§ **Work item**:
Report the count of lines below that include "imaging", without any other text.

|---|

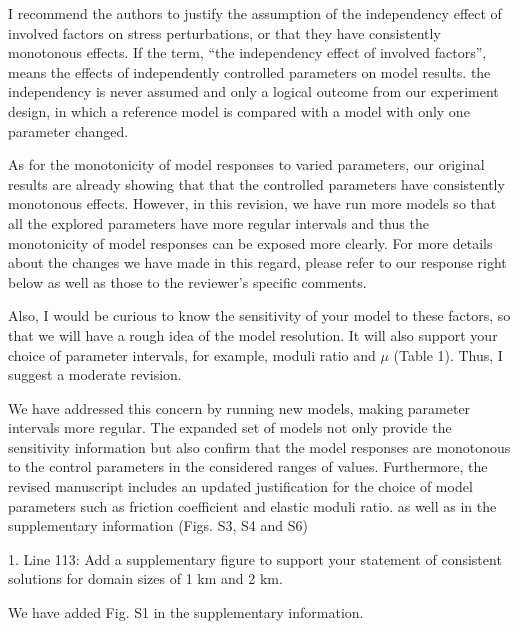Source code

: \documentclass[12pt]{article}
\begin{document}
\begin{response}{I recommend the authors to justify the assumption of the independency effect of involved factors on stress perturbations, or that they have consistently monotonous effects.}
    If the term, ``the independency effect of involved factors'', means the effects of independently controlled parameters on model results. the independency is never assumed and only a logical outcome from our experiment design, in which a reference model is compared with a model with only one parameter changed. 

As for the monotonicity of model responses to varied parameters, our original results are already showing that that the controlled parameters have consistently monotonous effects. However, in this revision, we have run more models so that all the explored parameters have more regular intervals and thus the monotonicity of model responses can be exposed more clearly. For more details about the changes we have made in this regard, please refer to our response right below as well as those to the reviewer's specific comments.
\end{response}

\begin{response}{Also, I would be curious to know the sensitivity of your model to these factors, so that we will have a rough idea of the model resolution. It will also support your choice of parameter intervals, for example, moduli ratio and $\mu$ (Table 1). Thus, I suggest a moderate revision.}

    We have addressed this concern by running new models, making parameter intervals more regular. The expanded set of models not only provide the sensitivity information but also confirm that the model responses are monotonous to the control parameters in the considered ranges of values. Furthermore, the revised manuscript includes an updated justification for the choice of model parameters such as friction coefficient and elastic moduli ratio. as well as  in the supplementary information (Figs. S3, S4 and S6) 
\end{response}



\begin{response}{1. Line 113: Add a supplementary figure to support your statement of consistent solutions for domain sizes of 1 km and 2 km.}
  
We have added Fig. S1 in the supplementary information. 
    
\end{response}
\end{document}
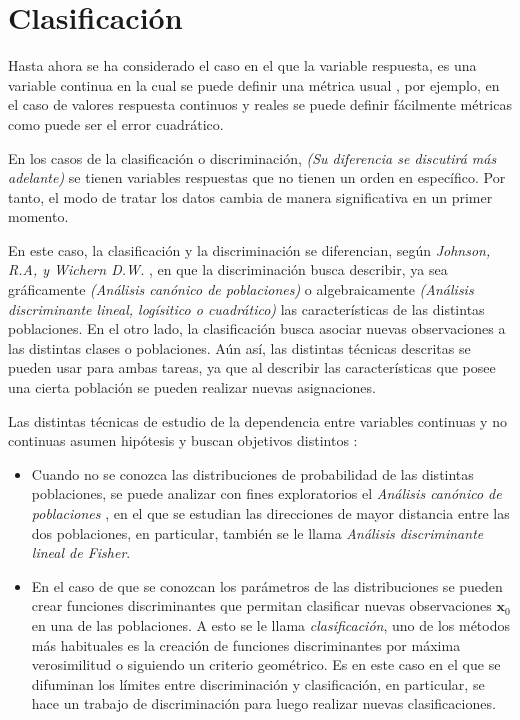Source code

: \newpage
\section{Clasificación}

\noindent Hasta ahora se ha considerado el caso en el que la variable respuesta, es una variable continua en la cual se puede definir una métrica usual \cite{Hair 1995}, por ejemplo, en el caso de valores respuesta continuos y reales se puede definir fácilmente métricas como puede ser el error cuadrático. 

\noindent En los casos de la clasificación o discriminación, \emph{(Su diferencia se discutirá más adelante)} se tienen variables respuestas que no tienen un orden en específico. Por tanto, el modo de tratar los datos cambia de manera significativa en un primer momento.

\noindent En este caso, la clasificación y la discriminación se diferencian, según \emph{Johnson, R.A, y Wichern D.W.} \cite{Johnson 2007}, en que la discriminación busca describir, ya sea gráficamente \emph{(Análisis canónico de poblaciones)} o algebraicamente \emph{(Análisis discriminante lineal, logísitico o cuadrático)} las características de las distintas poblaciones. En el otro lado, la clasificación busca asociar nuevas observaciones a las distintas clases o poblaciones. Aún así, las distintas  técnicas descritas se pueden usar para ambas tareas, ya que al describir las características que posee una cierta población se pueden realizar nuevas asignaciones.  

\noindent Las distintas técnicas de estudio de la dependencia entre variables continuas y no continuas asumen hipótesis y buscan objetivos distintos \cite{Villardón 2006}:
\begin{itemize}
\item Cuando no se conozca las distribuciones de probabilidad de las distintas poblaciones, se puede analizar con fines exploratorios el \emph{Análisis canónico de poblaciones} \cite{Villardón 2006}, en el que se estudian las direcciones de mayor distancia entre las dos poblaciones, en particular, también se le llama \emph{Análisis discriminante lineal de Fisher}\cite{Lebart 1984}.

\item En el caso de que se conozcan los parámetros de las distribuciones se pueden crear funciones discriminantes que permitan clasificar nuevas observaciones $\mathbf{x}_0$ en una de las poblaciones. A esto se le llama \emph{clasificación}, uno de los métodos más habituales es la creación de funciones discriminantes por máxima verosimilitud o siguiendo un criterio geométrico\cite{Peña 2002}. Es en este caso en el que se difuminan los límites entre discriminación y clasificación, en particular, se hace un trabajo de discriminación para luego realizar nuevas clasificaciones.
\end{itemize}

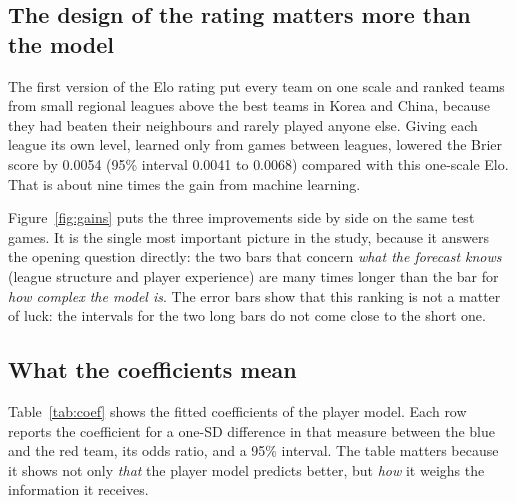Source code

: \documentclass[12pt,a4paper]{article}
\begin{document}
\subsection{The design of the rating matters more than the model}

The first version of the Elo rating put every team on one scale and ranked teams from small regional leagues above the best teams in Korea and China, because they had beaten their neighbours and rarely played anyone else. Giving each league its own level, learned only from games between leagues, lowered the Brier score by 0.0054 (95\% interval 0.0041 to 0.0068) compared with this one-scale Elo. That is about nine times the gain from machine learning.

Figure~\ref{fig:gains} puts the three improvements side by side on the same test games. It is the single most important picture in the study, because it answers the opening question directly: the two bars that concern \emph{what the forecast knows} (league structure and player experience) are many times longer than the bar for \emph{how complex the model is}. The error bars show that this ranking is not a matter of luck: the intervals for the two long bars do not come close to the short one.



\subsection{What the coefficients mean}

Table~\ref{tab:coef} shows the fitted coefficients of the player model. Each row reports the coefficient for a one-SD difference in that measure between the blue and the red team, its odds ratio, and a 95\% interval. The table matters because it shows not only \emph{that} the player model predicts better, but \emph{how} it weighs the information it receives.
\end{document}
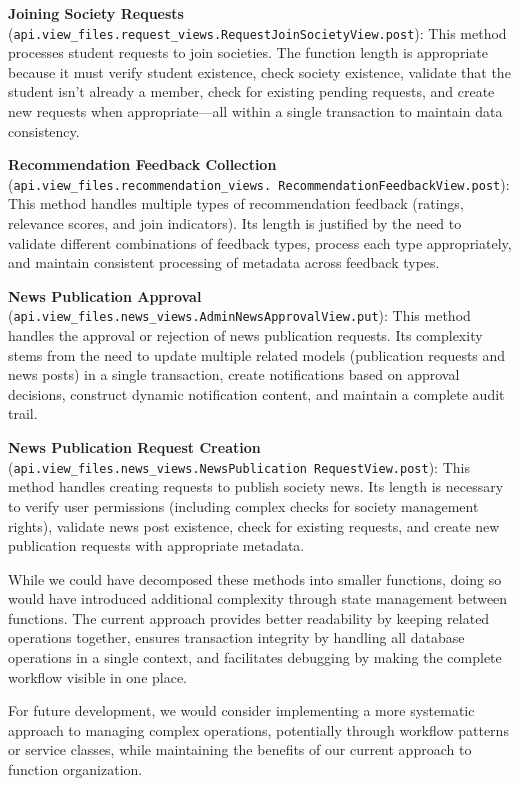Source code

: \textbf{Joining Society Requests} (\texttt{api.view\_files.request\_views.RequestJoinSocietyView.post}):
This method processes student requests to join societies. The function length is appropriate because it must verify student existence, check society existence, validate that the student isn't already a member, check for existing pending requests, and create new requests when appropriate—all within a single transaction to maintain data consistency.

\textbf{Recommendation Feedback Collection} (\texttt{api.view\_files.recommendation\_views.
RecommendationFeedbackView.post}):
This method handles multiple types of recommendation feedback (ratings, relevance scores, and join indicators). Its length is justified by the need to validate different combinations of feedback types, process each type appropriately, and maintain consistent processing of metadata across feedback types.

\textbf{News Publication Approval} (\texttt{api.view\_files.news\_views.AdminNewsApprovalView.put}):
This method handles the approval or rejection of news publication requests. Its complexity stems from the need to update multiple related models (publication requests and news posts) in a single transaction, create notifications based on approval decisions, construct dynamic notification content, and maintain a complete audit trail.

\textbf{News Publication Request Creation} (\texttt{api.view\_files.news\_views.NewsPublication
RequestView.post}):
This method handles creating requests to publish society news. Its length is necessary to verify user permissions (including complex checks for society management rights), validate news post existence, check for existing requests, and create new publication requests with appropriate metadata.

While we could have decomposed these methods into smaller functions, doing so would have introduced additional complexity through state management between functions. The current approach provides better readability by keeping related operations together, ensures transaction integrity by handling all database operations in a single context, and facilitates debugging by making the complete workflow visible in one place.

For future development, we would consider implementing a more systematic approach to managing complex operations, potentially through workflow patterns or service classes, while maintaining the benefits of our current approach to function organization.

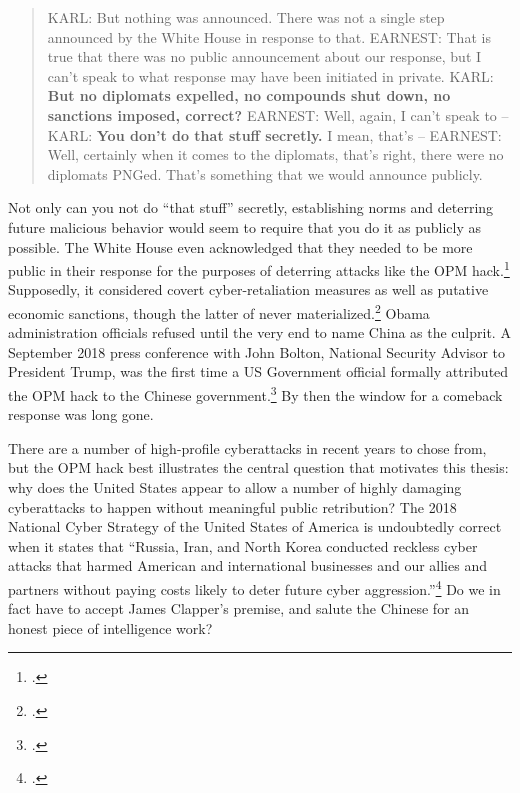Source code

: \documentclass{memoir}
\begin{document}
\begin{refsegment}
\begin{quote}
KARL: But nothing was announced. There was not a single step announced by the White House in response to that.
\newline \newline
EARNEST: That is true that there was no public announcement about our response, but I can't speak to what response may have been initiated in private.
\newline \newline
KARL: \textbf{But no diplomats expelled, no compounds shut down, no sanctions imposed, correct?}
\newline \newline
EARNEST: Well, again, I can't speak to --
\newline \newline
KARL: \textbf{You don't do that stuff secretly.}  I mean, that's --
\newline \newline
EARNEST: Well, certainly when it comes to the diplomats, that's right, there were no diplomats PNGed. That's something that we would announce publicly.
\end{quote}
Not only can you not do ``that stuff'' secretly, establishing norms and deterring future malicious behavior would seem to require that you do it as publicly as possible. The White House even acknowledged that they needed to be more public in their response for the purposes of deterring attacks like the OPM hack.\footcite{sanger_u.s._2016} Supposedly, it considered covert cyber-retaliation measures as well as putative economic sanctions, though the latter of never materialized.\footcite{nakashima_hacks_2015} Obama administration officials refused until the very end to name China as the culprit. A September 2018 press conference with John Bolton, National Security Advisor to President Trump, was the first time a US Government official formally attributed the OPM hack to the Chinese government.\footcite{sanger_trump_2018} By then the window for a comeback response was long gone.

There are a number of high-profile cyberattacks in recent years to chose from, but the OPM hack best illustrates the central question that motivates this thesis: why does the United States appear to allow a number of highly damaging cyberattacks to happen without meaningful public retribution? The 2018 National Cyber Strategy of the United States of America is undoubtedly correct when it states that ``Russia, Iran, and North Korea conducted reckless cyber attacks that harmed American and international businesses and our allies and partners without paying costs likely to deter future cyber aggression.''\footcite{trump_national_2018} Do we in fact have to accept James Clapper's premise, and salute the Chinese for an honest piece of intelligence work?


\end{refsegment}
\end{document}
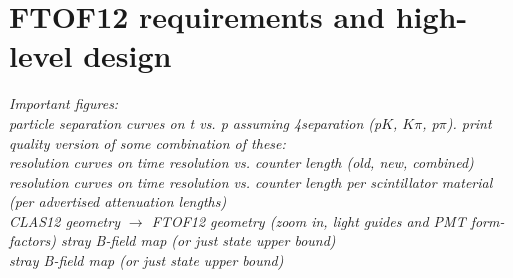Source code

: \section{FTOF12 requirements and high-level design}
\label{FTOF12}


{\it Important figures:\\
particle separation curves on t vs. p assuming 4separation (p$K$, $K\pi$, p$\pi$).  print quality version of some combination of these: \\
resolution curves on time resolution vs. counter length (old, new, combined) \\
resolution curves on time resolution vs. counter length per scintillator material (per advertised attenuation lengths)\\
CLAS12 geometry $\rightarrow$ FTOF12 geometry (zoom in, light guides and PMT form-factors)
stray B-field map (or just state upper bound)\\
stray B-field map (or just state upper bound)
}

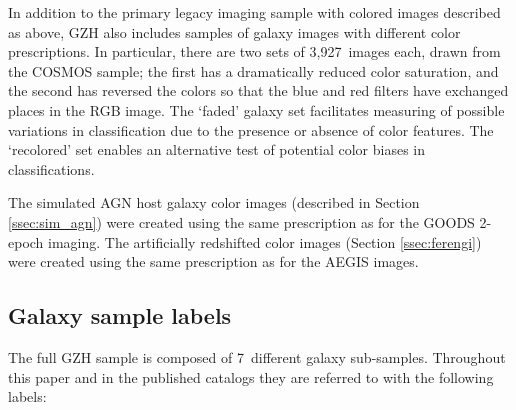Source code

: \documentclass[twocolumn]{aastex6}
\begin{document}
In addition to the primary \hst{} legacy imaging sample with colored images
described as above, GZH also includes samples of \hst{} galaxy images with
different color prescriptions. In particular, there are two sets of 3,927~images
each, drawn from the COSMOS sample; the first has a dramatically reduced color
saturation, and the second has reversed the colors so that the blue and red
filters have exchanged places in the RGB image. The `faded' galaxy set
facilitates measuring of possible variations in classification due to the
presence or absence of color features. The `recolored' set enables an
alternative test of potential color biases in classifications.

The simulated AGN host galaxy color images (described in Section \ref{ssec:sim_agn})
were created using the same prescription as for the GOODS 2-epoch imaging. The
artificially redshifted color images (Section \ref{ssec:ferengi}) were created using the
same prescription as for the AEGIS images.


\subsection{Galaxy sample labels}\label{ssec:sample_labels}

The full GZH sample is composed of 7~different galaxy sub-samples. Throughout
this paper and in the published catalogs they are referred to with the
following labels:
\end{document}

|---|

§ **Written reply**:
2